The curves on these canopies are also key. “They are large parabolas,” says Bill Stewart, managing partner at SSA Acoustics, which is based in Seattle. Stewart was responsible for measuring the record-setting noise on Sunday night. “The curvature and angles of the canopies act to focus the sound energy onto the playing field, producing higher noise levels.”

These physics also change behavior. “Fans get caught up in it,” says Stewart. “They experience an intense increase in the sound levels that they would not normally experience in an outdoor environment, and are energized by it.” As a result, they scream even louder.

Over a decade ago, Seahawks owner Paul Allen told Jon Niemuth, the architect of CenturyLink Field, to model his team’s new home after Husky Stadium, home of the University of Washington. Allen wanted that crazed, college feel. So at CenturyLink field, the seats are relatively close to the field. In the north end zone, the design team created rows of aluminum bleachers. “When fans stomp on them,” Niemuth says, “things get really loud.”
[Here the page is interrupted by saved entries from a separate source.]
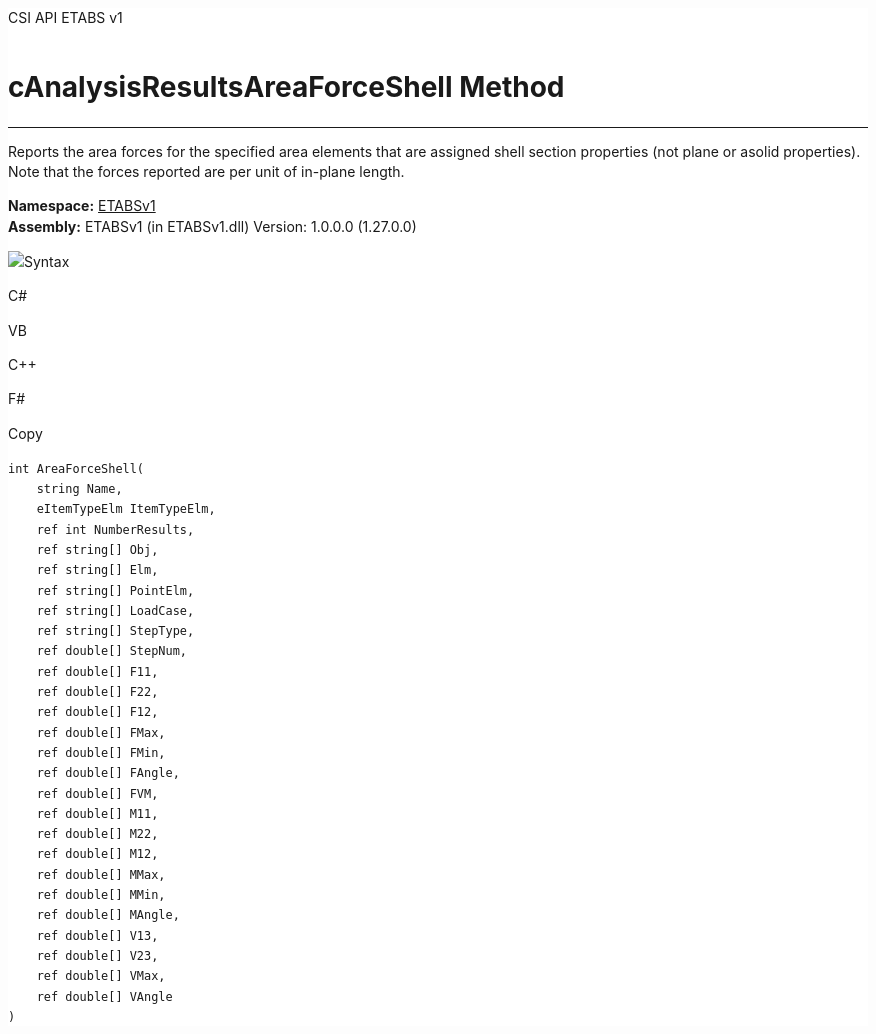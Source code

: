 ﻿

CSI API ETABS v1

# cAnalysisResultsAreaForceShell Method  
  
---  
  
Reports the area forces for the specified area elements that are assigned
shell section properties (not plane or asolid properties). Note that the
forces reported are per unit of in-plane length.

**Namespace:** [ETABSv1](2780f1b8-2033-5289-2298-1cdb2a7508d9.htm)  
**Assembly:** ETABSv1 (in ETABSv1.dll) Version: 1.0.0.0 (1.27.0.0)

![](../icons/SectionExpanded.png)Syntax

C#

VB

C++

F#

Copy

    
    
    int AreaForceShell(
    	string Name,
    	eItemTypeElm ItemTypeElm,
    	ref int NumberResults,
    	ref string[] Obj,
    	ref string[] Elm,
    	ref string[] PointElm,
    	ref string[] LoadCase,
    	ref string[] StepType,
    	ref double[] StepNum,
    	ref double[] F11,
    	ref double[] F22,
    	ref double[] F12,
    	ref double[] FMax,
    	ref double[] FMin,
    	ref double[] FAngle,
    	ref double[] FVM,
    	ref double[] M11,
    	ref double[] M22,
    	ref double[] M12,
    	ref double[] MMax,
    	ref double[] MMin,
    	ref double[] MAngle,
    	ref double[] V13,
    	ref double[] V23,
    	ref double[] VMax,
    	ref double[] VAngle
    )
    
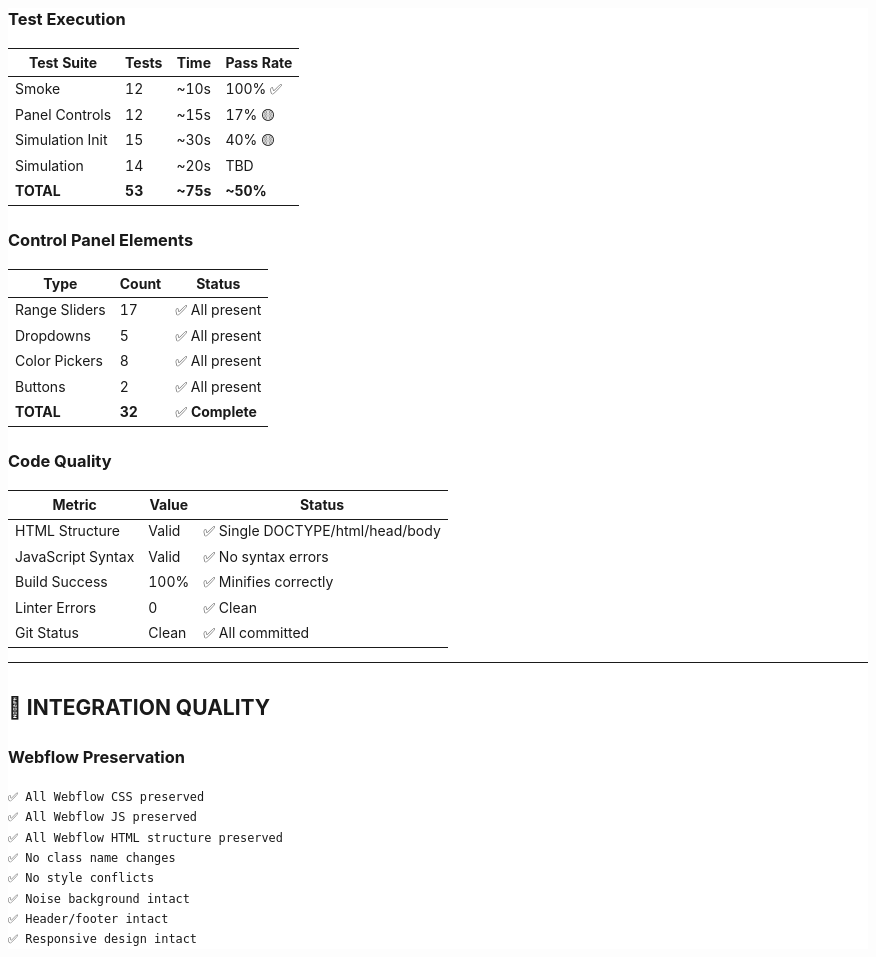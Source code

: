 ### **Test Execution**
| Test Suite | Tests | Time | Pass Rate |
|------------|-------|------|-----------|
| Smoke | 12 | ~10s | 100% ✅ |
| Panel Controls | 12 | ~15s | 17% 🟡 |
| Simulation Init | 15 | ~30s | 40% 🟡 |
| Simulation | 14 | ~20s | TBD |
| **TOTAL** | **53** | **~75s** | **~50%** |

### **Control Panel Elements**
| Type | Count | Status |
|------|-------|--------|
| Range Sliders | 17 | ✅ All present |
| Dropdowns | 5 | ✅ All present |
| Color Pickers | 8 | ✅ All present |
| Buttons | 2 | ✅ All present |
| **TOTAL** | **32** | ✅ **Complete** |

### **Code Quality**
| Metric | Value | Status |
|--------|-------|--------|
| HTML Structure | Valid | ✅ Single DOCTYPE/html/head/body |
| JavaScript Syntax | Valid | ✅ No syntax errors |
| Build Success | 100% | ✅ Minifies correctly |
| Linter Errors | 0 | ✅ Clean |
| Git Status | Clean | ✅ All committed |

---

## 🎯 INTEGRATION QUALITY

### **Webflow Preservation**
```
✅ All Webflow CSS preserved
✅ All Webflow JS preserved
✅ All Webflow HTML structure preserved
✅ No class name changes
✅ No style conflicts
✅ Noise background intact
✅ Header/footer intact
✅ Responsive design intact
```
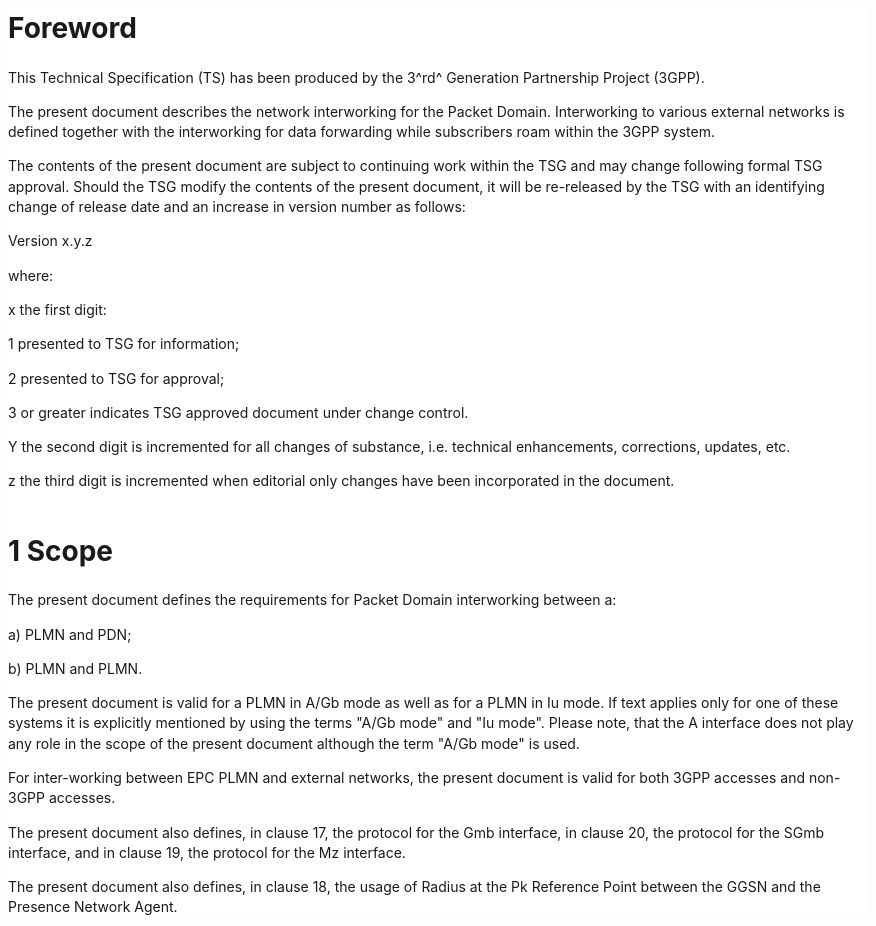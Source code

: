 
Foreword
========

This Technical Specification (TS) has been produced by the 3^rd^
Generation Partnership Project (3GPP).

The present document describes the network interworking for the Packet
Domain. Interworking to various external networks is defined together
with the interworking for data forwarding while subscribers roam within
the 3GPP system.

The contents of the present document are subject to continuing work
within the TSG and may change following formal TSG approval. Should the
TSG modify the contents of the present document, it will be re-released
by the TSG with an identifying change of release date and an increase in
version number as follows:

Version x.y.z

where:

x the first digit:

1 presented to TSG for information;

2 presented to TSG for approval;

3 or greater indicates TSG approved document under change control.

Y the second digit is incremented for all changes of substance, i.e.
technical enhancements, corrections, updates, etc.

z the third digit is incremented when editorial only changes have been
incorporated in the document.

1 Scope
=======

The present document defines the requirements for Packet Domain
interworking between a:

a\) PLMN and PDN;

b\) PLMN and PLMN.

The present document is valid for a PLMN in A/Gb mode as well as for a
PLMN in Iu mode. If text applies only for one of these systems it is
explicitly mentioned by using the terms \"A/Gb mode\" and \"Iu mode\".
Please note, that the A interface does not play any role in the scope of
the present document although the term \"A/Gb mode\" is used.

For inter-working between EPC PLMN and external networks, the present
document is valid for both 3GPP accesses and non-3GPP accesses.

The present document also defines, in clause 17, the protocol for the
Gmb interface, in clause 20, the protocol for the SGmb interface, and in
clause 19, the protocol for the Mz interface.

The present document also defines, in clause 18, the usage of Radius at
the Pk Reference Point between the GGSN and the Presence Network Agent.
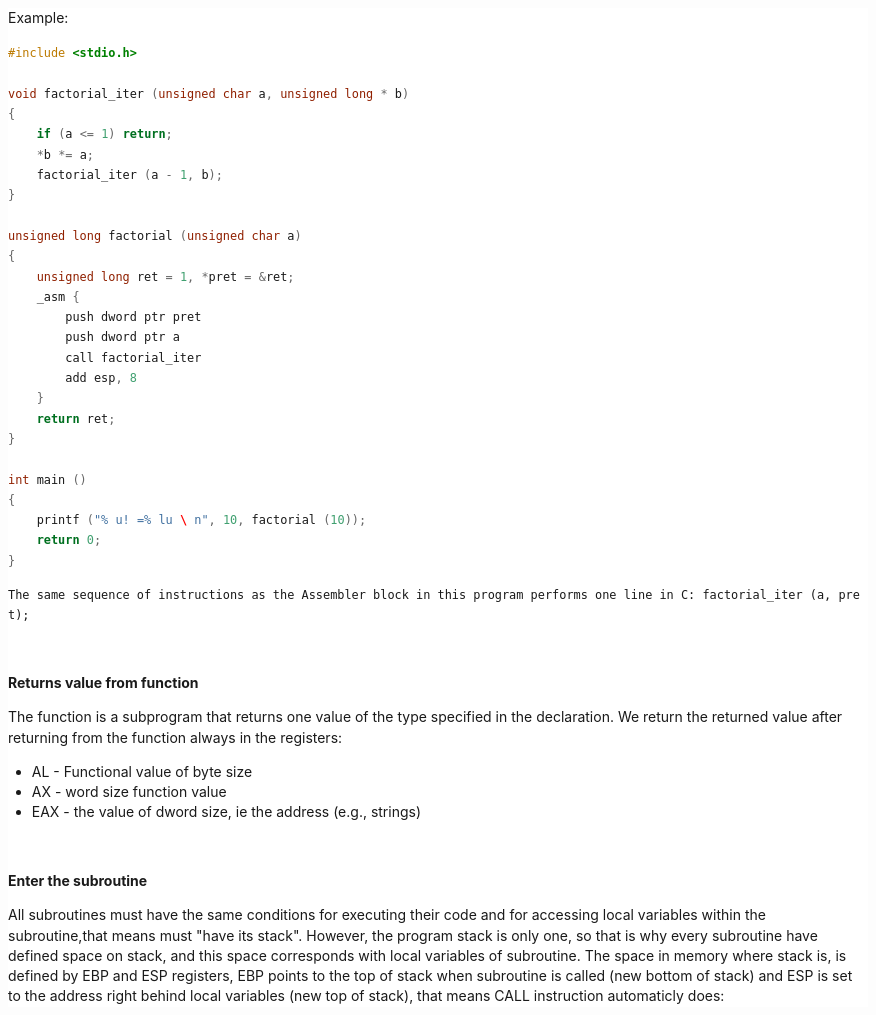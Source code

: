 Example:

```c++
#include <stdio.h>
 
void factorial_iter (unsigned char a, unsigned long * b)
{
    if (a <= 1) return;
    *b *= a;
    factorial_iter (a - 1, b);
}
 
unsigned long factorial (unsigned char a)
{
    unsigned long ret = 1, *pret = &ret;
    _asm {
        push dword ptr pret
        push dword ptr a
        call factorial_iter
        add esp, 8
    }
    return ret;
}
 
int main ()
{
    printf ("% u! =% lu \ n", 10, factorial (10));
    return 0;
}
```

    The same sequence of instructions as the Assembler block in this program performs one line in C: factorial_iter (a, pret);

<br>

**Returns value from function**

The function is a subprogram that returns one value of the type specified in the declaration. We return the returned value after returning from the function always in the registers:

* AL - Functional value of byte size
* AX - word size function value
* EAX - the value of dword size, ie the address (e.g., strings)

<br>

**Enter the subroutine**

All subroutines must have the same conditions for executing their code and for accessing local variables within the subroutine,that means must "have its stack". However, the program stack is only one, so that is why every subroutine have defined space on stack, and this space corresponds with local variables of subroutine. The space in memory where stack is, is defined by EBP and ESP registers, EBP points to the top of stack when subroutine is called (new bottom of stack) and ESP is set to the address right behind local variables (new top of stack), that means CALL instruction automaticly does:
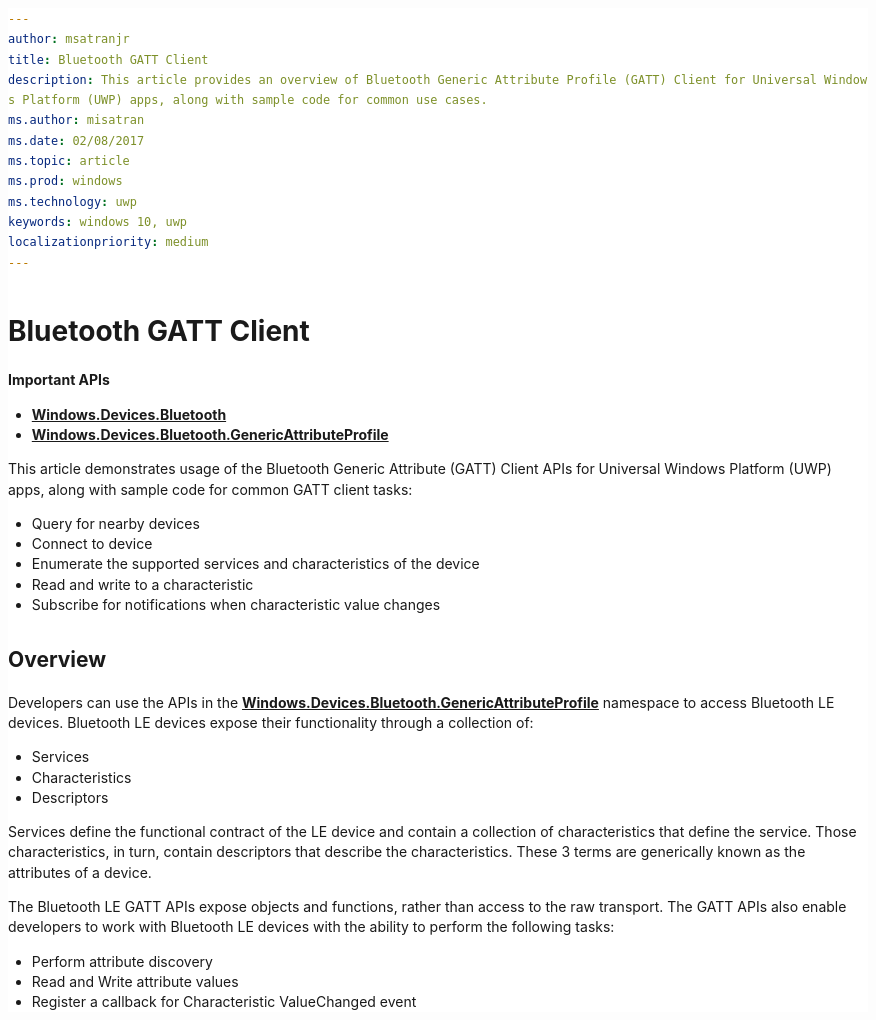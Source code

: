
```yaml
---
author: msatranjr
title: Bluetooth GATT Client
description: This article provides an overview of Bluetooth Generic Attribute Profile (GATT) Client for Universal Windows Platform (UWP) apps, along with sample code for common use cases.
ms.author: misatran
ms.date: 02/08/2017
ms.topic: article
ms.prod: windows
ms.technology: uwp
keywords: windows 10, uwp
localizationpriority: medium
---
```


# Bluetooth GATT Client


**Important APIs**

-   [**Windows.Devices.Bluetooth**](https://msdn.microsoft.com/library/windows/apps/Dn263413)
-   [**Windows.Devices.Bluetooth.GenericAttributeProfile**](https://msdn.microsoft.com/library/windows/apps/Dn297685)

This article demonstrates usage of the Bluetooth Generic Attribute (GATT) Client APIs for Universal Windows Platform (UWP) apps, along with sample code for common GATT client tasks:
- Query for nearby devices
- Connect to device
- Enumerate the supported services and characteristics of the device
- Read and write to a characteristic
- Subscribe for notifications when characteristic value changes

## Overview
Developers can use the APIs in the [**Windows.Devices.Bluetooth.GenericAttributeProfile**](https://msdn.microsoft.com/library/windows/apps/Dn297685) namespace to access Bluetooth LE devices. Bluetooth LE devices expose their functionality through a collection of:

-   Services
-   Characteristics
-   Descriptors

Services define the functional contract of the LE device and contain a collection of characteristics that define the service. Those characteristics, in turn, contain descriptors that describe the characteristics. These 3 terms are generically known as the attributes of a device.

The Bluetooth LE GATT APIs expose objects and functions, rather than access to the raw transport. The GATT APIs also enable developers to work with Bluetooth LE devices with the ability to perform the following tasks:

-   Perform attribute discovery
-   Read and Write attribute values
-   Register a callback for Characteristic ValueChanged event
Niemuth, however, did not anticipate the sound effects of the curved canopies. He calls this result a “happy accident.”

The NFL is known as a copycat league; if one tactic works, other teams start using it. But teams haven’t rushed to mimic Seattle’s stadium model. “Not every client starts at a place where they want world-record sound,” says Niemuth, whose firm — AECOM Ellerbe Becket — helped design Ford Field in Detroit, and renovate Soldier Field and Lambeau Field. Just look at some of the newer football stadiums, like Ford Field, Lucas Oil Field in Indianapolis, AT&T Stadium in Arlington, Texas, and MetLife Stadium in East Rutherford, N.J. They’re massive. But the seats aren’t on top of the players.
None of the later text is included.